EXERCISE PROMPT: Transcribe the records that follow in their entirety, omitting any pictures.
Start of Block
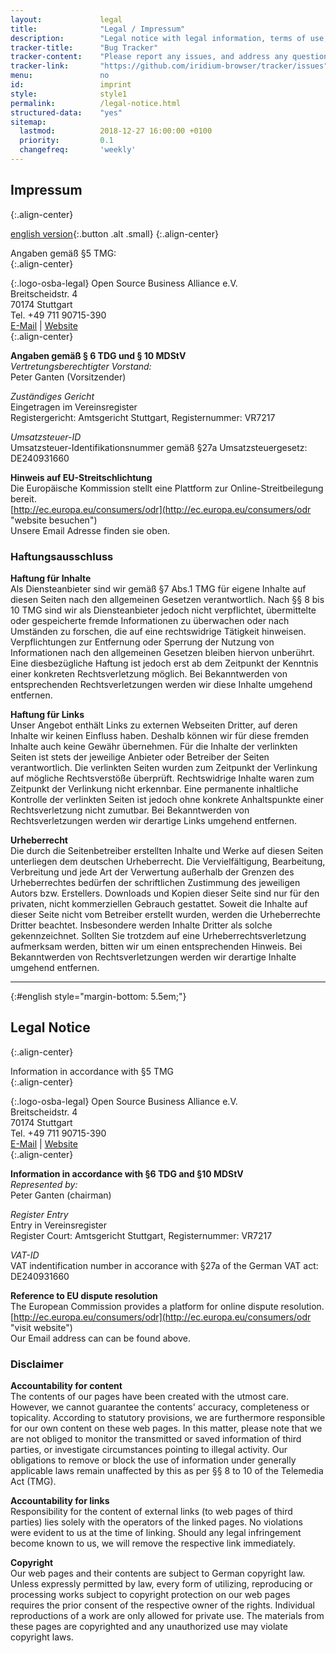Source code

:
 ```yaml
---
layout: 			legal
title: 				"Legal / Impressum"
description: 		"Legal notice with legal information, terms of use, data protection, transfer of use, applicable law as well as contact information"
tracker-title:		"Bug Tracker"
tracker-content:	"Please report any issues, and address any questions to our bug tracker at GitHub."
tracker-link:		"https://github.com/iridium-browser/tracker/issues"
menu:				no
id:					imprint
style:				style1
permalink:			/legal-notice.html
structured-data:	"yes"
sitemap:
  lastmod:			2018-12-27 16:00:00 +0100
  priority:			0.1
  changefreq:		'weekly'
---
```


## Impressum #
{:.align-center}
      
[english version](#english "go to english version"){:.button .alt .small}
{:.align-center}
      
Angaben gemäß &sect;5 TMG:     
{:.align-center}
      
[ ](https://osb-alliance.de "OSBA Website"){:.logo-osba-legal}
Open Source Business Alliance e.V.   
Breitscheidstr. 4  
70174 Stuttgart  
Tel. +49 711 90715-390  
[E-Mail](mailto:wg-iridium@osb-alliance.com "send e-mail") | [Website](https://www.osb-alliance.com "visit website")[ ](https://osb-alliance.de "OSBA Website")     
{:.align-center}

**Angaben gemäß § 6 TDG und § 10 MDStV**    
*Vertretungsberechtigter Vorstand:*  
Peter Ganten (Vorsitzender)

*Zuständiges Gericht*    
Eingetragen im Vereinsregister    
Registergericht: Amtsgericht Stuttgart, Registernummer: VR7217  
    
*Umsatzsteuer-ID*     
Umsatzsteuer-Identifikationsnummer gemäß &sect;27a Umsatzsteuergesetz: DE240931660    

**Hinweis auf EU-Streitschlichtung**     
Die Europäische Kommission stellt eine Plattform zur Online-Streitbeilegung bereit.    
[http://ec.europa.eu/consumers/odr](http://ec.europa.eu/consumers/odr "website besuchen")     
Unsere Email Adresse finden sie oben.

### Haftungsausschluss #

**Haftung für Inhalte**     
Als Diensteanbieter sind wir gemäß §7 Abs.1 TMG für eigene Inhalte auf diesen Seiten nach den allgemeinen Gesetzen verantwortlich. Nach §§ 8 bis 10 TMG sind wir als Diensteanbieter jedoch nicht verpflichtet, übermittelte oder gespeicherte fremde Informationen zu überwachen oder nach Umständen zu forschen, die auf eine rechtswidrige Tätigkeit hinweisen. Verpflichtungen zur Entfernung oder Sperrung der Nutzung von Informationen nach den allgemeinen Gesetzen bleiben hiervon unberührt. Eine diesbezügliche Haftung ist jedoch erst ab dem Zeitpunkt der Kenntnis einer konkreten Rechtsverletzung möglich. Bei Bekanntwerden von entsprechenden Rechtsverletzungen werden wir diese Inhalte umgehend entfernen.    

**Haftung für Links**     
Unser Angebot enthält Links zu externen Webseiten Dritter, auf deren Inhalte wir keinen Einfluss haben. Deshalb können wir für diese fremden Inhalte auch keine Gewähr übernehmen. Für die Inhalte der verlinkten Seiten ist stets der jeweilige Anbieter oder Betreiber der Seiten verantwortlich. Die verlinkten Seiten wurden zum Zeitpunkt der Verlinkung auf mögliche Rechtsverstöße überprüft. Rechtswidrige Inhalte waren zum Zeitpunkt der Verlinkung nicht erkennbar. Eine permanente inhaltliche Kontrolle der verlinkten Seiten ist jedoch ohne konkrete Anhaltspunkte einer Rechtsverletzung nicht zumutbar. Bei Bekanntwerden von Rechtsverletzungen werden wir derartige Links umgehend entfernen.    

**Urheberrecht**     
Die durch die Seitenbetreiber erstellten Inhalte und Werke auf diesen Seiten unterliegen dem deutschen Urheberrecht. Die Vervielfältigung, Bearbeitung, Verbreitung und jede Art der Verwertung außerhalb der Grenzen des Urheberrechtes bedürfen der schriftlichen Zustimmung des jeweiligen Autors bzw. Erstellers. Downloads und Kopien dieser Seite sind nur für den privaten, nicht kommerziellen Gebrauch gestattet. Soweit die Inhalte auf dieser Seite nicht vom Betreiber erstellt wurden, werden die Urheberrechte Dritter beachtet. Insbesondere werden Inhalte Dritter als solche gekennzeichnet. Sollten Sie trotzdem auf eine Urheberrechtsverletzung aufmerksam werden, bitten wir um einen entsprechenden Hinweis. Bei Bekanntwerden von Rechtsverletzungen werden wir derartige Inhalte umgehend entfernen.    

----
{:#english style="margin-bottom: 5.5em;"}

## Legal Notice #
{:.align-center}

Information in accordance with &sect;5 TMG    
{:.align-center}
      
[ ](https://osb-alliance.de "OSBA Website"){:.logo-osba-legal}
Open Source Business Alliance e.V.   
Breitscheidstr. 4  
70174 Stuttgart  
Tel. +49 711 90715-390  
[E-Mail](mailto:wg-iridium@osb-alliance.com "send e-mail") | [Website](https://www.osb-alliance.com "visit website")[ ](https://osb-alliance.de "OSBA Website")     
{:.align-center}

**Information in accordance with &sect;6 TDG and &sect;10 MDStV**    
*Represented by:*  
Peter Ganten (chairman)

*Register Entry*    
Entry in Vereinsregister    
Register Court: Amtsgericht Stuttgart, Registernummer: VR7217   

*VAT-ID*     
VAT indentification number in accorance with &sect;27a of the German VAT act: DE240931660    

**Reference to EU dispute resolution**     
The European Commission provides a platform for online dispute resolution.    
[http://ec.europa.eu/consumers/odr](http://ec.europa.eu/consumers/odr "visit website")     
Our Email address can can be found above.     

### Disclaimer #

**Accountability for content**    
The contents of our pages have been created with the utmost care. However, we cannot guarantee the contents' accuracy, completeness or topicality. According to statutory provisions, we are furthermore responsible for our own content on these web pages. In this matter, please note that we are not obliged to monitor the transmitted or saved information of third parties, or investigate circumstances pointing to illegal activity. Our obligations to remove or block the use of information under generally applicable laws remain unaffected by this as per §§ 8 to 10 of the Telemedia Act (TMG).    

**Accountability for links**    
Responsibility for the content of external links (to web pages of third parties) lies solely with the operators of the linked pages. No violations were evident to us at the time of linking. Should any legal infringement become known to us, we will remove the respective link immediately.    

**Copyright**    
Our web pages and their contents are subject to German copyright law. Unless expressly permitted by law, every form of utilizing, reproducing or processing works subject to copyright protection on our web pages requires the prior consent of the respective owner of the rights. Individual reproductions of a work are only allowed for private use. The materials from these pages are copyrighted and any unauthorized use may violate copyright laws.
End of Block
FINISHED EXERCISE:
Source code

:
 ```yaml
---
layout: 			legal
title: 				"Legal / Impressum"
description: 		"Legal notice with legal information, terms of use, data protection, transfer of use, applicable law as well as contact information"
tracker-title:		"Bug Tracker"
tracker-content:	"Please report any issues, and address any questions to our bug tracker at GitHub."
tracker-link:		"https://github.com/iridium-browser/tracker/issues"
menu:				no
id:					imprint
style:				style1
permalink:			/legal-notice.html
structured-data:	"yes"
sitemap:
  lastmod:			2018-12-27 16:00:00 +0100
  priority:			0.1
  changefreq:		'weekly'
---
```


## Impressum #
{:.align-center}
      
[english version](#english "go to english version"){:.button .alt .small}
{:.align-center}
      
Angaben gemäß &sect;5 TMG:     
{:.align-center}
      
[ ](https://osb-alliance.de "OSBA Website"){:.logo-osba-legal}
Open Source Business Alliance e.V.   
Breitscheidstr. 4  
70174 Stuttgart  
Tel. +49 711 90715-390  
[E-Mail](mailto:wg-iridium@osb-alliance.com "send e-mail") | [Website](https://www.osb-alliance.com "visit website")[ ](https://osb-alliance.de "OSBA Website")     
{:.align-center}

**Angaben gemäß § 6 TDG und § 10 MDStV**    
*Vertretungsberechtigter Vorstand:*  
Peter Ganten (Vorsitzender)

*Zuständiges Gericht*    
Eingetragen im Vereinsregister    
Registergericht: Amtsgericht Stuttgart, Registernummer: VR7217  
    
*Umsatzsteuer-ID*     
Umsatzsteuer-Identifikationsnummer gemäß &sect;27a Umsatzsteuergesetz: DE240931660    

**Hinweis auf EU-Streitschlichtung**     
Die Europäische Kommission stellt eine Plattform zur Online-Streitbeilegung bereit.    
[http://ec.europa.eu/consumers/odr](http://ec.europa.eu/consumers/odr "website besuchen")     
Unsere Email Adresse finden sie oben.

### Haftungsausschluss #

**Haftung für Inhalte**     
Als Diensteanbieter sind wir gemäß §7 Abs.1 TMG für eigene Inhalte auf diesen Seiten nach den allgemeinen Gesetzen verantwortlich. Nach §§ 8 bis 10 TMG sind wir als Diensteanbieter jedoch nicht verpflichtet, übermittelte oder gespeicherte fremde Informationen zu überwachen oder nach Umständen zu forschen, die auf eine rechtswidrige Tätigkeit hinweisen. Verpflichtungen zur Entfernung oder Sperrung der Nutzung von Informationen nach den allgemeinen Gesetzen bleiben hiervon unberührt. Eine diesbezügliche Haftung ist jedoch erst ab dem Zeitpunkt der Kenntnis einer konkreten Rechtsverletzung möglich. Bei Bekanntwerden von entsprechenden Rechtsverletzungen werden wir diese Inhalte umgehend entfernen.    

**Haftung für Links**     
Unser Angebot enthält Links zu externen Webseiten Dritter, auf deren Inhalte wir keinen Einfluss haben. Deshalb können wir für diese fremden Inhalte auch keine Gewähr übernehmen. Für die Inhalte der verlinkten Seiten ist stets der jeweilige Anbieter oder Betreiber der Seiten verantwortlich. Die verlinkten Seiten wurden zum Zeitpunkt der Verlinkung auf mögliche Rechtsverstöße überprüft. Rechtswidrige Inhalte waren zum Zeitpunkt der Verlinkung nicht erkennbar. Eine permanente inhaltliche Kontrolle der verlinkten Seiten ist jedoch ohne konkrete Anhaltspunkte einer Rechtsverletzung nicht zumutbar. Bei Bekanntwerden von Rechtsverletzungen werden wir derartige Links umgehend entfernen.    

**Urheberrecht**     
Die durch die Seitenbetreiber erstellten Inhalte und Werke auf diesen Seiten unterliegen dem deutschen Urheberrecht. Die Vervielfältigung, Bearbeitung, Verbreitung und jede Art der Verwertung außerhalb der Grenzen des Urheberrechtes bedürfen der schriftlichen Zustimmung des jeweiligen Autors bzw. Erstellers. Downloads und Kopien dieser Seite sind nur für den privaten, nicht kommerziellen Gebrauch gestattet. Soweit die Inhalte auf dieser Seite nicht vom Betreiber erstellt wurden, werden die Urheberrechte Dritter beachtet. Insbesondere werden Inhalte Dritter als solche gekennzeichnet. Sollten Sie trotzdem auf eine Urheberrechtsverletzung aufmerksam werden, bitten wir um einen entsprechenden Hinweis. Bei Bekanntwerden von Rechtsverletzungen werden wir derartige Inhalte umgehend entfernen.    

----
{:#english style="margin-bottom: 5.5em;"}

## Legal Notice #
{:.align-center}

Information in accordance with &sect;5 TMG    
{:.align-center}
      
[ ](https://osb-alliance.de "OSBA Website"){:.logo-osba-legal}
Open Source Business Alliance e.V.   
Breitscheidstr. 4  
70174 Stuttgart  
Tel. +49 711 90715-390  
[E-Mail](mailto:wg-iridium@osb-alliance.com "send e-mail") | [Website](https://www.osb-alliance.com "visit website")[ ](https://osb-alliance.de "OSBA Website")     
{:.align-center}

**Information in accordance with &sect;6 TDG and &sect;10 MDStV**    
*Represented by:*  
Peter Ganten (chairman)

*Register Entry*    
Entry in Vereinsregister    
Register Court: Amtsgericht Stuttgart, Registernummer: VR7217   

*VAT-ID*     
VAT indentification number in accorance with &sect;27a of the German VAT act: DE240931660    

**Reference to EU dispute resolution**     
The European Commission provides a platform for online dispute resolution.    
[http://ec.europa.eu/consumers/odr](http://ec.europa.eu/consumers/odr "visit website")     
Our Email address can can be found above.     

### Disclaimer #

**Accountability for content**    
The contents of our pages have been created with the utmost care. However, we cannot guarantee the contents' accuracy, completeness or topicality. According to statutory provisions, we are furthermore responsible for our own content on these web pages. In this matter, please note that we are not obliged to monitor the transmitted or saved information of third parties, or investigate circumstances pointing to illegal activity. Our obligations to remove or block the use of information under generally applicable laws remain unaffected by this as per §§ 8 to 10 of the Telemedia Act (TMG).    

**Accountability for links**    
Responsibility for the content of external links (to web pages of third parties) lies solely with the operators of the linked pages. No violations were evident to us at the time of linking. Should any legal infringement become known to us, we will remove the respective link immediately.    

**Copyright**    
Our web pages and their contents are subject to German copyright law. Unless expressly permitted by law, every form of utilizing, reproducing or processing works subject to copyright protection on our web pages requires the prior consent of the respective owner of the rights. Individual reproductions of a work are only allowed for private use. The materials from these pages are copyrighted and any unauthorized use may violate copyright laws.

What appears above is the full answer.